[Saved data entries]
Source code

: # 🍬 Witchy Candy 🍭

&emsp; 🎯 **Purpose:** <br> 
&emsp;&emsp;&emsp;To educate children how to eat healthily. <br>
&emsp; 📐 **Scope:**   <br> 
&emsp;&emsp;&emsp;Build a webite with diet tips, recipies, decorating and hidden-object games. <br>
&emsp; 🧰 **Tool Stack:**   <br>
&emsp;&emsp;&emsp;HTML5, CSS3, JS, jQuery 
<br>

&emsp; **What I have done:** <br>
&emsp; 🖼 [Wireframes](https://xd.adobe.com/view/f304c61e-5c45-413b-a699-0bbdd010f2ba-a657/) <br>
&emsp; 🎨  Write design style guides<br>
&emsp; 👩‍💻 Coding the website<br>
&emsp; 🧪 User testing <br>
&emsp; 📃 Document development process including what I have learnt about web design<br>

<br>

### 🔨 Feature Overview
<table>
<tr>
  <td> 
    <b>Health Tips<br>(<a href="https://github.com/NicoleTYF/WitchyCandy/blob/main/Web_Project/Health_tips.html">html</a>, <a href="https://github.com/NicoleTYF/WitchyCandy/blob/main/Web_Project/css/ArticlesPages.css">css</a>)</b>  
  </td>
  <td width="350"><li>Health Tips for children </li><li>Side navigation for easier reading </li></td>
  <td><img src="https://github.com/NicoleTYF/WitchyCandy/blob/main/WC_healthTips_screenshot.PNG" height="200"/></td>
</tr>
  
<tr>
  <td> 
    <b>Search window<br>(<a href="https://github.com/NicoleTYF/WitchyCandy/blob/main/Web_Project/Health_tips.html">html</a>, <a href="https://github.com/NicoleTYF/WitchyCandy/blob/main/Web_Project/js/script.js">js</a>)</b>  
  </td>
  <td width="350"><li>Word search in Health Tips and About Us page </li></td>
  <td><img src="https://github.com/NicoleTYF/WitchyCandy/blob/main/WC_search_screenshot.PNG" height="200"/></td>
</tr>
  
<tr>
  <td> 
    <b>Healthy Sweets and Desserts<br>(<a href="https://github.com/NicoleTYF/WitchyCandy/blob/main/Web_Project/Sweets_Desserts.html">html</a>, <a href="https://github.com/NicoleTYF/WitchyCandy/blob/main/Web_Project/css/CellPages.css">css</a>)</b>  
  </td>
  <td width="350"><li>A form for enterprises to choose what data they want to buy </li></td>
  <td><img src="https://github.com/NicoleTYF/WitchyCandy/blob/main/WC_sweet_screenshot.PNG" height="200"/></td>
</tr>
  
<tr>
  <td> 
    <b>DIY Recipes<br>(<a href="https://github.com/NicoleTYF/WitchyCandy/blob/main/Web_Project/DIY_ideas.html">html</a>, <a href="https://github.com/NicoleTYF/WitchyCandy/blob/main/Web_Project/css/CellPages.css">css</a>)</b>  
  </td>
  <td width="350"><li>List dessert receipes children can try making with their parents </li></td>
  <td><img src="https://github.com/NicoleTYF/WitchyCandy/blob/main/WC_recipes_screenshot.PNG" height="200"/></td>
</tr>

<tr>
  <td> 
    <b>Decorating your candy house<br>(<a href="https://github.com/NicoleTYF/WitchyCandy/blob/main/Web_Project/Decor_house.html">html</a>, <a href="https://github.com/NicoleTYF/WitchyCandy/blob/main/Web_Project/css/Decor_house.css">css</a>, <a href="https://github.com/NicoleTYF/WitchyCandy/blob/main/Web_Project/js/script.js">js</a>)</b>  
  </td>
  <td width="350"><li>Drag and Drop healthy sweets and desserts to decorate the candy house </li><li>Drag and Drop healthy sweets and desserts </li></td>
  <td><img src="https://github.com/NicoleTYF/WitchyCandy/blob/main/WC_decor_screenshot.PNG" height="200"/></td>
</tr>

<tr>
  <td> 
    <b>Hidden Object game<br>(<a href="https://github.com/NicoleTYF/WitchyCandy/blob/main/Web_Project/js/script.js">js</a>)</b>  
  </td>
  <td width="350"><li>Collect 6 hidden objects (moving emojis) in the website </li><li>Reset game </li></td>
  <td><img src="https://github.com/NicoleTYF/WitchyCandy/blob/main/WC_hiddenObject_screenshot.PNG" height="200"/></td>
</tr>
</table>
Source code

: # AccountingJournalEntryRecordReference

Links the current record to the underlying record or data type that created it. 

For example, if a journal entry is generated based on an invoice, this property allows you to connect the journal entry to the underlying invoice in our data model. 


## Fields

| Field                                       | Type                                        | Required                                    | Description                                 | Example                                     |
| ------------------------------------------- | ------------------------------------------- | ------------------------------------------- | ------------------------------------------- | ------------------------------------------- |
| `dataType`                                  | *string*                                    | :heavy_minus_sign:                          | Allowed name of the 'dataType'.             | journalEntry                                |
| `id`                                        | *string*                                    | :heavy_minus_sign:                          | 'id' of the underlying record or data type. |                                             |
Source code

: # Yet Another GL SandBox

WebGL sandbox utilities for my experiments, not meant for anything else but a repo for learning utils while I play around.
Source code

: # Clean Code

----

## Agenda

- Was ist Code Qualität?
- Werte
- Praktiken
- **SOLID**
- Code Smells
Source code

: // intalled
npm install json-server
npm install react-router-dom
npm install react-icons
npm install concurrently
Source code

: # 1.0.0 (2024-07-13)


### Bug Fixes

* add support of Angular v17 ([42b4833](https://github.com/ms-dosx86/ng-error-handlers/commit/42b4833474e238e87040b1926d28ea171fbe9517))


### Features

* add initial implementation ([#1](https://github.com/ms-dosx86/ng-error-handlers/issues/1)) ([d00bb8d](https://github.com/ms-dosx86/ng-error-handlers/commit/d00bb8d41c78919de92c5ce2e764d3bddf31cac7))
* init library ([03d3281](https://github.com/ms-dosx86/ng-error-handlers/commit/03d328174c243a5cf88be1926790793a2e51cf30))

TASK TO COMPLETE:
Extract each entry in full, exactly as given.

RESPONSE AREA:
Source code

: # 🍬 Witchy Candy 🍭

&emsp; 🎯 **Purpose:** <br> 
&emsp;&emsp;&emsp;To educate children how to eat healthily. <br>
&emsp; 📐 **Scope:**   <br> 
&emsp;&emsp;&emsp;Build a webite with diet tips, recipies, decorating and hidden-object games. <br>
&emsp; 🧰 **Tool Stack:**   <br>
&emsp;&emsp;&emsp;HTML5, CSS3, JS, jQuery 
<br>

&emsp; **What I have done:** <br>
&emsp; 🖼 [Wireframes](https://xd.adobe.com/view/f304c61e-5c45-413b-a699-0bbdd010f2ba-a657/) <br>
&emsp; 🎨  Write design style guides<br>
&emsp; 👩‍💻 Coding the website<br>
&emsp; 🧪 User testing <br>
&emsp; 📃 Document development process including what I have learnt about web design<br>

<br>

### 🔨 Feature Overview
<table>
<tr>
  <td> 
    <b>Health Tips<br>(<a href="https://github.com/NicoleTYF/WitchyCandy/blob/main/Web_Project/Health_tips.html">html</a>, <a href="https://github.com/NicoleTYF/WitchyCandy/blob/main/Web_Project/css/ArticlesPages.css">css</a>)</b>  
  </td>
  <td width="350"><li>Health Tips for children </li><li>Side navigation for easier reading </li></td>
  <td><img src="https://github.com/NicoleTYF/WitchyCandy/blob/main/WC_healthTips_screenshot.PNG" height="200"/></td>
</tr>
  
<tr>
  <td> 
    <b>Search window<br>(<a href="https://github.com/NicoleTYF/WitchyCandy/blob/main/Web_Project/Health_tips.html">html</a>, <a href="https://github.com/NicoleTYF/WitchyCandy/blob/main/Web_Project/js/script.js">js</a>)</b>  
  </td>
  <td width="350"><li>Word search in Health Tips and About Us page </li></td>
  <td><img src="https://github.com/NicoleTYF/WitchyCandy/blob/main/WC_search_screenshot.PNG" height="200"/></td>
</tr>
  
<tr>
  <td> 
    <b>Healthy Sweets and Desserts<br>(<a href="https://github.com/NicoleTYF/WitchyCandy/blob/main/Web_Project/Sweets_Desserts.html">html</a>, <a href="https://github.com/NicoleTYF/WitchyCandy/blob/main/Web_Project/css/CellPages.css">css</a>)</b>  
  </td>
  <td width="350"><li>A form for enterprises to choose what data they want to buy </li></td>
  <td><img src="https://github.com/NicoleTYF/WitchyCandy/blob/main/WC_sweet_screenshot.PNG" height="200"/></td>
</tr>
  
<tr>
  <td> 
    <b>DIY Recipes<br>(<a href="https://github.com/NicoleTYF/WitchyCandy/blob/main/Web_Project/DIY_ideas.html">html</a>, <a href="https://github.com/NicoleTYF/WitchyCandy/blob/main/Web_Project/css/CellPages.css">css</a>)</b>  
  </td>
  <td width="350"><li>List dessert receipes children can try making with their parents </li></td>
  <td><img src="https://github.com/NicoleTYF/WitchyCandy/blob/main/WC_recipes_screenshot.PNG" height="200"/></td>
</tr>

<tr>
  <td> 
    <b>Decorating your candy house<br>(<a href="https://github.com/NicoleTYF/WitchyCandy/blob/main/Web_Project/Decor_house.html">html</a>, <a href="https://github.com/NicoleTYF/WitchyCandy/blob/main/Web_Project/css/Decor_house.css">css</a>, <a href="https://github.com/NicoleTYF/WitchyCandy/blob/main/Web_Project/js/script.js">js</a>)</b>  
  </td>
  <td width="350"><li>Drag and Drop healthy sweets and desserts to decorate the candy house </li><li>Drag and Drop healthy sweets and desserts </li></td>
  <td><img src="https://github.com/NicoleTYF/WitchyCandy/blob/main/WC_decor_screenshot.PNG" height="200"/></td>
</tr>

<tr>
  <td> 
    <b>Hidden Object game<br>(<a href="https://github.com/NicoleTYF/WitchyCandy/blob/main/Web_Project/js/script.js">js</a>)</b>  
  </td>
  <td width="350"><li>Collect 6 hidden objects (moving emojis) in the website </li><li>Reset game </li></td>
  <td><img src="https://github.com/NicoleTYF/WitchyCandy/blob/main/WC_hiddenObject_screenshot.PNG" height="200"/></td>
</tr>
</table>
Source code

: # AccountingJournalEntryRecordReference

Links the current record to the underlying record or data type that created it. 

For example, if a journal entry is generated based on an invoice, this property allows you to connect the journal entry to the underlying invoice in our data model. 


## Fields

| Field                                       | Type                                        | Required                                    | Description                                 | Example                                     |
| ------------------------------------------- | ------------------------------------------- | ------------------------------------------- | ------------------------------------------- | ------------------------------------------- |
| `dataType`                                  | *string*                                    | :heavy_minus_sign:                          | Allowed name of the 'dataType'.             | journalEntry                                |
| `id`                                        | *string*                                    | :heavy_minus_sign:                          | 'id' of the underlying record or data type. |                                             |
Source code

: # Yet Another GL SandBox

WebGL sandbox utilities for my experiments, not meant for anything else but a repo for learning utils while I play around.
Source code

: # Clean Code

----

## Agenda

- Was ist Code Qualität?
- Werte
- Praktiken
- **SOLID**
- Code Smells
Source code

: // intalled
npm install json-server
npm install react-router-dom
npm install react-icons
npm install concurrently
Source code

: # 1.0.0 (2024-07-13)


### Bug Fixes

* add support of Angular v17 ([42b4833](https://github.com/ms-dosx86/ng-error-handlers/commit/42b4833474e238e87040b1926d28ea171fbe9517))


### Features

* add initial implementation ([#1](https://github.com/ms-dosx86/ng-error-handlers/issues/1)) ([d00bb8d](https://github.com/ms-dosx86/ng-error-handlers/commit/d00bb8d41c78919de92c5ce2e764d3bddf31cac7))
* init library ([03d3281](https://github.com/ms-dosx86/ng-error-handlers/commit/03d328174c243a5cf88be1926790793a2e51cf30))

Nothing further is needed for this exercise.